## [Exercise aim]
Nothing in the listing below should change; retype it as is.

:: The data ::

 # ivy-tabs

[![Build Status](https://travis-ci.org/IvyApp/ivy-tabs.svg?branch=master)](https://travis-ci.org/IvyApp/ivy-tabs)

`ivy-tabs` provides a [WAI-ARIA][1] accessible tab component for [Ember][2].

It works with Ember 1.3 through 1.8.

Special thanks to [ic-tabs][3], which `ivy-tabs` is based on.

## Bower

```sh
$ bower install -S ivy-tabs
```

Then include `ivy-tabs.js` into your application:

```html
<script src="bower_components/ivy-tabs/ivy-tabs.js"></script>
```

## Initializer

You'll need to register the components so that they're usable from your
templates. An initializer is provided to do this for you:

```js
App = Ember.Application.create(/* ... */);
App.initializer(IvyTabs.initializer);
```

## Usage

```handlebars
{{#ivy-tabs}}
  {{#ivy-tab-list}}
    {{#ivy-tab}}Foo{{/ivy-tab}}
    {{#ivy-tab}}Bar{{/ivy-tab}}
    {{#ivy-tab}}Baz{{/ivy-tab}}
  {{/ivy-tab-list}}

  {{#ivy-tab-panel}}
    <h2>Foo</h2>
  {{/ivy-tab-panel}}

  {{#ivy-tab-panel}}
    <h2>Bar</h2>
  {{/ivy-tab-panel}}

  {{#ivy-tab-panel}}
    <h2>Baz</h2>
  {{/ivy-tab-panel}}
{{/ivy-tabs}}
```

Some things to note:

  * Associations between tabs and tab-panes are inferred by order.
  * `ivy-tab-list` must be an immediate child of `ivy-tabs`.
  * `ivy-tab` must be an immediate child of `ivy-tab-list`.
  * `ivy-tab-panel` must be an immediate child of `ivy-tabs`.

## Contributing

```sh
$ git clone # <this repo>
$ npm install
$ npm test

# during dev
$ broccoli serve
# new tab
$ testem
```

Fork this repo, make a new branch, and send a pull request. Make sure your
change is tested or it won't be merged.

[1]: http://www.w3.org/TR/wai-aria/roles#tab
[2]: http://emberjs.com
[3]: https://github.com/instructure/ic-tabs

:::

## [Response to this task]
 # ivy-tabs

[![Build Status](https://travis-ci.org/IvyApp/ivy-tabs.svg?branch=master)](https://travis-ci.org/IvyApp/ivy-tabs)

`ivy-tabs` provides a [WAI-ARIA][1] accessible tab component for [Ember][2].

It works with Ember 1.3 through 1.8.

Special thanks to [ic-tabs][3], which `ivy-tabs` is based on.

## Bower

```sh
$ bower install -S ivy-tabs
```

Then include `ivy-tabs.js` into your application:

```html
<script src="bower_components/ivy-tabs/ivy-tabs.js"></script>
```

## Initializer

You'll need to register the components so that they're usable from your
templates. An initializer is provided to do this for you:

```js
App = Ember.Application.create(/* ... */);
App.initializer(IvyTabs.initializer);
```

## Usage

```handlebars
{{#ivy-tabs}}
  {{#ivy-tab-list}}
    {{#ivy-tab}}Foo{{/ivy-tab}}
    {{#ivy-tab}}Bar{{/ivy-tab}}
    {{#ivy-tab}}Baz{{/ivy-tab}}
  {{/ivy-tab-list}}

  {{#ivy-tab-panel}}
    <h2>Foo</h2>
  {{/ivy-tab-panel}}

  {{#ivy-tab-panel}}
    <h2>Bar</h2>
  {{/ivy-tab-panel}}

  {{#ivy-tab-panel}}
    <h2>Baz</h2>
  {{/ivy-tab-panel}}
{{/ivy-tabs}}
```

Some things to note:

  * Associations between tabs and tab-panes are inferred by order.
  * `ivy-tab-list` must be an immediate child of `ivy-tabs`.
  * `ivy-tab` must be an immediate child of `ivy-tab-list`.
  * `ivy-tab-panel` must be an immediate child of `ivy-tabs`.

## Contributing

```sh
$ git clone # <this repo>
$ npm install
$ npm test

# during dev
$ broccoli serve
# new tab
$ testem
```

Fork this repo, make a new branch, and send a pull request. Make sure your
change is tested or it won't be merged.

[1]: http://www.w3.org/TR/wai-aria/roles#tab
[2]: http://emberjs.com
[3]: https://github.com/instructure/ic-tabs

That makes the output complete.